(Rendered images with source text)
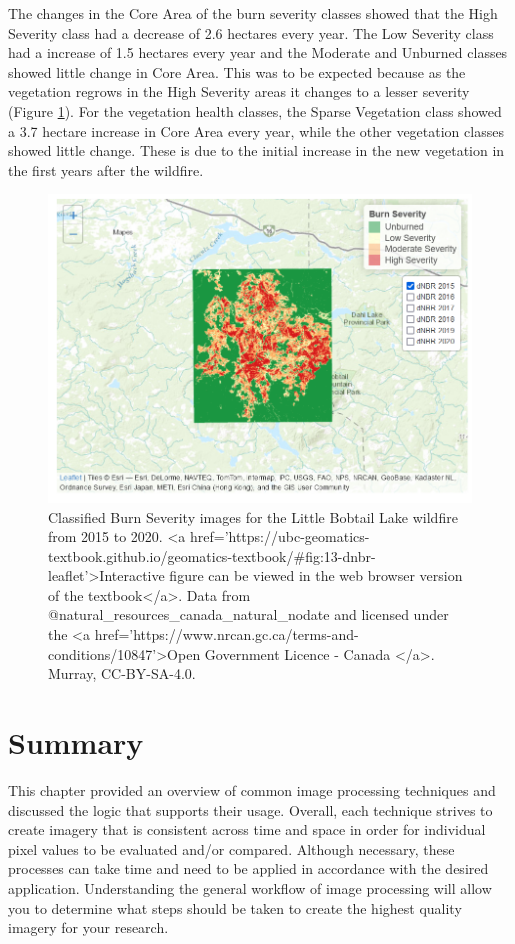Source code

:\documentclass[
]{book}
\begin{document}
The changes in the Core Area of the burn severity classes showed that the High Severity class had a decrease of 2.6 hectares every year. The Low Severity class had a increase of 1.5 hectares every year and the Moderate and Unburned classes showed little change in Core Area. This was to be expected because as the vegetation regrows in the High Severity areas it changes to a lesser severity (Figure \ref{fig:13-dnbr-leaflet}). For the vegetation health classes, the Sparse Vegetation class showed a 3.7 hectare increase in Core Area every year, while the other vegetation classes showed little change. These is due to the initial increase in the new vegetation in the first years after the wildfire.

\begin{figure}
\includegraphics[width=0.75\linewidth]{images/13-dnbr-leaflet} \caption{Classified Burn Severity images for the Little Bobtail Lake wildfire from 2015 to 2020. <a
  href='https://ubc-geomatics-textbook.github.io/geomatics-textbook/#fig:13-dnbr-leaflet'>Interactive figure can be viewed in the web browser version of the textbook</a>. Data from @natural_resources_canada_natural_nodate and licensed under the <a href='https://www.nrcan.gc.ca/terms-and-conditions/10847'>Open Government Licence - Canada </a>. Murray, CC-BY-SA-4.0.}\label{fig:13-dnbr-leaflet}
\end{figure}

\hypertarget{summary-6}{%
\section{Summary}\label{summary-6}}

This chapter provided an overview of common image processing techniques and discussed the logic that supports their usage. Overall, each technique strives to create imagery that is consistent across time and space in order for individual pixel values to be evaluated and/or compared. Although necessary, these processes can take time and need to be applied in accordance with the desired application. Understanding the general workflow of image processing will allow you to determine what steps should be taken to create the highest quality imagery for your research.
\end{document}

**Exercise:** Give every record again word for word, pictures excluded.

**Response area:**
Source code

:\documentclass[
]{book}
\begin{document}
The changes in the Core Area of the burn severity classes showed that the High Severity class had a decrease of 2.6 hectares every year. The Low Severity class had a increase of 1.5 hectares every year and the Moderate and Unburned classes showed little change in Core Area. This was to be expected because as the vegetation regrows in the High Severity areas it changes to a lesser severity (Figure \ref{fig:13-dnbr-leaflet}). For the vegetation health classes, the Sparse Vegetation class showed a 3.7 hectare increase in Core Area every year, while the other vegetation classes showed little change. These is due to the initial increase in the new vegetation in the first years after the wildfire.

\begin{figure}
\includegraphics[width=0.75\linewidth]{images/13-dnbr-leaflet} \caption{Classified Burn Severity images for the Little Bobtail Lake wildfire from 2015 to 2020. <a
  href='https://ubc-geomatics-textbook.github.io/geomatics-textbook/#fig:13-dnbr-leaflet'>Interactive figure can be viewed in the web browser version of the textbook</a>. Data from @natural_resources_canada_natural_nodate and licensed under the <a href='https://www.nrcan.gc.ca/terms-and-conditions/10847'>Open Government Licence - Canada </a>. Murray, CC-BY-SA-4.0.}\label{fig:13-dnbr-leaflet}
\end{figure}

\hypertarget{summary-6}{%
\section{Summary}\label{summary-6}}

This chapter provided an overview of common image processing techniques and discussed the logic that supports their usage. Overall, each technique strives to create imagery that is consistent across time and space in order for individual pixel values to be evaluated and/or compared. Although necessary, these processes can take time and need to be applied in accordance with the desired application. Understanding the general workflow of image processing will allow you to determine what steps should be taken to create the highest quality imagery for your research.
\end{document}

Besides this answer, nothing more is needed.